>>
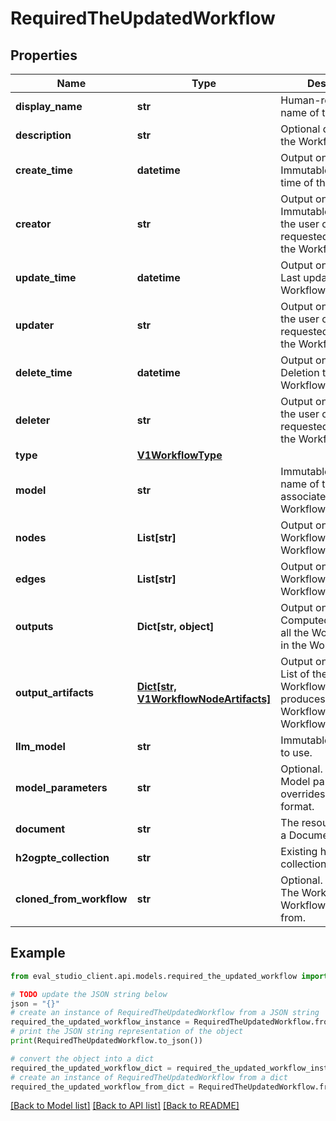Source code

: # RequiredTheUpdatedWorkflow


## Properties

Name | Type | Description | Notes
------------ | ------------- | ------------- | -------------
**display_name** | **str** | Human-readable name of the Workflow. | [optional] 
**description** | **str** | Optional description of the Workflow. | [optional] 
**create_time** | **datetime** | Output only. Immutable. Creation time of the Workflow. | [optional] [readonly] 
**creator** | **str** | Output only. Immutable. Name of the user or service that requested creation of the Workflow. | [optional] [readonly] 
**update_time** | **datetime** | Output only. Optional. Last update time of the Workflow. | [optional] [readonly] 
**updater** | **str** | Output only. Name of the user or service that requested update of the Workflow. | [optional] [readonly] 
**delete_time** | **datetime** | Output only. Optional. Deletion time of the Workflow. | [optional] [readonly] 
**deleter** | **str** | Output only. Name of the user or service that requested deletion of the Workflow. | [optional] [readonly] 
**type** | [**V1WorkflowType**](V1WorkflowType.md) |  | [optional] 
**model** | **str** | Immutable. Resource name of the Model associated with this Workflow. | [optional] 
**nodes** | **List[str]** | Output only. List of the WorkflowNodes in the Workflow. | [optional] [readonly] 
**edges** | **List[str]** | Output only. List of the WorkflowEdges in the Workflow. | [optional] [readonly] 
**outputs** | **Dict[str, object]** | Output only. Optional. Computed outputs of all the WorkflowNodes in the Workflow. | [optional] [readonly] 
**output_artifacts** | [**Dict[str, V1WorkflowNodeArtifacts]**](V1WorkflowNodeArtifacts.md) | Output only. Optional. List of the WorkflowNodeArtifacts produces by all the WorkflowNodes in the Workflow. | [optional] [readonly] 
**llm_model** | **str** | Immutable. LLM Model to use. | [optional] 
**model_parameters** | **str** | Optional. Immutable. Model parameter overrides in JSON format. | [optional] 
**document** | **str** | The resource name of a Document. | [optional] 
**h2ogpte_collection** | **str** | Existing h2oGPTe collection. | [optional] 
**cloned_from_workflow** | **str** | Optional. Output only. The Workflow that this Workflow was cloned from. | [optional] [readonly] 

## Example

```python
from eval_studio_client.api.models.required_the_updated_workflow import RequiredTheUpdatedWorkflow

# TODO update the JSON string below
json = "{}"
# create an instance of RequiredTheUpdatedWorkflow from a JSON string
required_the_updated_workflow_instance = RequiredTheUpdatedWorkflow.from_json(json)
# print the JSON string representation of the object
print(RequiredTheUpdatedWorkflow.to_json())

# convert the object into a dict
required_the_updated_workflow_dict = required_the_updated_workflow_instance.to_dict()
# create an instance of RequiredTheUpdatedWorkflow from a dict
required_the_updated_workflow_from_dict = RequiredTheUpdatedWorkflow.from_dict(required_the_updated_workflow_dict)
```
[[Back to Model list]](../README.md#documentation-for-models) [[Back to API list]](../README.md#documentation-for-api-endpoints) [[Back to README]](../README.md)


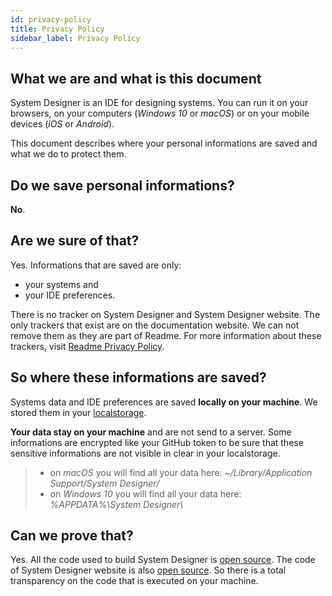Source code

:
 ```yaml
---
id: privacy-policy
title: Privacy Policy
sidebar_label: Privacy Policy
---
```


## What we are and what is this document

System Designer is an IDE for designing systems. You can run it on your browsers, on your computers (*Windows 10* or *macOS*) or on your mobile devices (*iOS* or *Android*).

This document describes where your personal informations are saved and what we do to protect them.

## Do we save personal informations?

**No**.

## Are we sure of that?

Yes. Informations that are saved are only:
* your systems and
* your IDE preferences.

There is no tracker on System Designer and System Designer website. The only trackers that exist are on the documentation website. We can not remove them as they are part of Readme. For more information about these trackers, visit [Readme Privacy Policy](https://readme.io/privacy/). 

## So where these informations are saved?

 Systems data and IDE preferences are saved **locally on your machine**. We stored them in your [localstorage](https://developer.mozilla.org/en-US/docs/Web/API/Storage/LocalStorage). 

**Your data stay on your machine** and are not send to a server. Some informations are encrypted like your GitHub token to be sure that these sensitive informations are not visible in clear in your localstorage.

>- on *macOS* you will find all your data here: *~/Library/Application Support/System Designer/*
>- on *Windows 10* you will find all your data here: *%APPDATA%\\System Designer\\*

## Can we prove that?

Yes. All the code used to build System Designer is [open source](https://github.com/design-first/system-designer). The code of System Designer website is also [open source](https://github.com/design-first/design-first.github.io). So there is a total transparency on the code that is executed on your machine.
<<
§ AIM OF THE EXERCISE
After going through the entries, say how many lines contain the string "localstorage". Nothing else belongs in the reply.

§ ANSWER SECTION
2